Bu operasyonların yasallığı nedir? Pletka, avukat olmadığı için böyle soruları cevaplayamadığını söylüyor. ABD tarafından onaylanan ve başkan Bush tarafından desteklenen işkenceye karşı BM konvansiyonu, "Hiçbir devlet bir insanı, kuvvetli delillerle işkenceye maruz kalacağına dair tehlike olduğuna inanılan başka bir ülkeye götürmek amacıyla ülke dışına çıkarmayacak, geri döndürmeyecek ya da suçluyu ülkesine iade etmeyecektir." ifadelerini içerir. Her yıl ABD; Mısır, Suriye, Suudi Arabistan gibi ülkelerdeki işkenceyi, insan hakları ihlallerini kınar ve detaylarıyla ele alır. Geçen yılki Mısır raporunda işkence, "yaygın ve sürekli" olarak tanımlanmıştır.

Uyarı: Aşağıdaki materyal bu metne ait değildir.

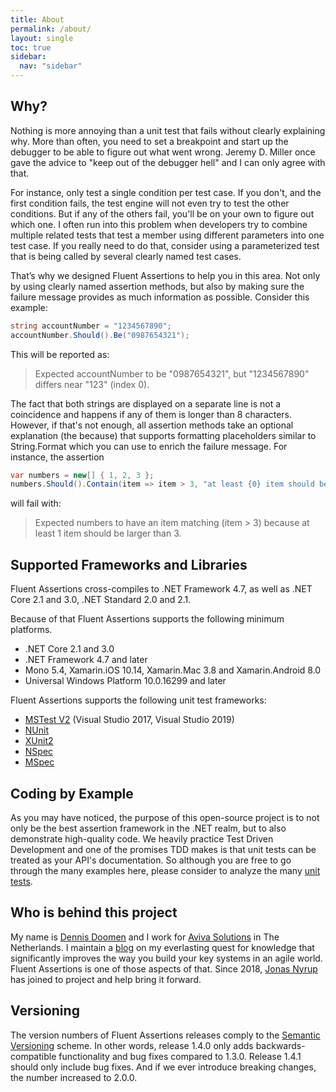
 ```yaml
---
title: About
permalink: /about/
layout: single
toc: true
sidebar:
  nav: "sidebar"
---
```


## Why?

Nothing is more annoying than a unit test that fails without clearly explaining why. More than often, you need to set a breakpoint and start up the debugger to be able to figure out what went wrong. Jeremy D. Miller once gave the advice to "keep out of the debugger hell" and I can only agree with that.

For instance, only test a single condition per test case. If you don't, and the first condition fails, the test engine will not even try to test the other conditions. But if any of the others fail, you'll be on your own to figure out which one. I often run into this problem when developers try to combine multiple related tests that test a member using different parameters into one test case. If you really need to do that, consider using a parameterized test that is being called by several clearly named test cases.

That’s why we designed Fluent Assertions to help you in this area. Not only by using clearly named assertion methods, but also by making sure the failure message provides as much information as possible. Consider this example:

```c#
string accountNumber = "1234567890";
accountNumber.Should().Be("0987654321");
```

This will be reported as:

> Expected accountNumber to be
"0987654321", but
"1234567890" differs near "123" (index 0).

The fact that both strings are displayed on a separate line is not a coincidence and happens if any of them is longer than 8 characters. However, if that's not enough, all assertion methods take an optional explanation (the because) that supports formatting placeholders similar to String.Format which you can use to enrich the failure message. For instance, the assertion

```c#
var numbers = new[] { 1, 2, 3 };
numbers.Should().Contain(item => item > 3, "at least {0} item should be larger than 3", 1);
```

will fail with:

> Expected numbers to have an item matching (item > 3) because at least 1 item should be larger than 3.

## Supported Frameworks and Libraries

Fluent Assertions cross-compiles to .NET Framework 4.7, as well as .NET Core 2.1 and 3.0, .NET Standard 2.0 and 2.1.

Because of that Fluent Assertions supports the following minimum platforms.
*   .NET Core 2.1 and 3.0
*   .NET Framework 4.7 and later
*   Mono 5.4, Xamarin.iOS 10.14, Xamarin.Mac 3.8 and Xamarin.Android 8.0
*   Universal Windows Platform 10.0.16299 and later

Fluent Assertions supports the following unit test frameworks:

*   [MSTest V2](https://github.com/Microsoft/testfx) (Visual Studio 2017, Visual Studio 2019)
*   [NUnit](http://www.nunit.org/)
*   [XUnit2](https://github.com/xunit/xunit/releases)
*   [NSpec](http://nspec.org/)
*   [MSpec](https://github.com/machine/machine.specifications)

## Coding by Example ##
As you may have noticed, the purpose of this open-source project is to not only be the best assertion framework in the .NET realm, but to also demonstrate high-quality code.
We heavily practice Test Driven Development and one of the promises TDD makes is that unit tests can be treated as your API's documentation.
So although you are free to go through the many examples here, please consider to analyze the many [unit tests](https://github.com/fluentassertions/fluentassertions/tree/master/Tests/Shared.Specs).

## Who is behind this project
My name is [Dennis Doomen](https://twitter.com/ddoomen) and I work for [Aviva Solutions](https://www.avivasolutions.nl/) in The Netherlands. I maintain a [blog](https://www.continuousimprover.com/) on my everlasting quest for knowledge that significantly improves the way you build your key systems in an agile world. Fluent Assertions is one of those aspects of that. Since 2018, [Jonas Nyrup](https://github.com/jnyrup) has joined to project and help bring it forward. 

## Versioning
The version numbers of Fluent Assertions releases comply to the [Semantic Versioning](http://semver.org/) scheme. In other words, release 1.4.0 only adds backwards-compatible functionality and bug fixes compared to 1.3.0. Release 1.4.1 should only include bug fixes. And if we ever introduce breaking changes, the number increased to 2.0.0.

İcraat nasıl yasal olabilir? Adalet dairesindeki hiç kimse buna yorum getiremez. ABD'nin bunu yasalmış gibi savunması bir devlet sırrıdır. İcraatı savunma konusundaki resmi Washington utangaçlığı, mahkemelerde artan "dikkate alınma" tehdidiyle ilişkili olabilir. ABD mahkemelerindeki davalardan da öte, Avrupa topraklarında CIA'nın adam kaçırmalarıyla ilgili adli araştırmalar vardır.

Almanya CIA jetleri için önemli bir üs haline gelmiştir. Gördüğüm uçuş kütükleri, Gulfsteram ve Boeing 737 jetlerinin Frankfurt havaalanında sıkça icraat için kullanıldığını göstermektedir. Frankfurt havalimanında 31 Aralık 2003'te Makedonya'nın Skopje kendinde kaçırıldığını iddia eden Almanya'nın Ulm kentinde doğmuş olan bir Alman vatandaşı Halid el-Mısrî olayına yönelik bir adli araştırma vardır. Üç hafta sonra o, uçakla Afganistan'daki -onun demesine göre- ABD'ye ait bir hapishanede sürekli dövüldü, ta ki dört ay sonra serbest bırakılıncaya ve Arnavutluk'taki bir yol kenarına atılıncaya kadar.

1- Rendition kelimesi, uygulama veya icraat olarak Türkçe'ye çevrilebilir. Kelime yazı boyunca ABD'nin zanlıları uçak ile kaçırıp, işkence yapılan ülkelere götürüp, orada bu şekilde konuşturup, belgeler imzalatarak mahkûm ettirmesi için kullanılmaktadır. Kelimenin Türkçesi olmadığı için icraat kelimesi ile çevirdik. (M. K.)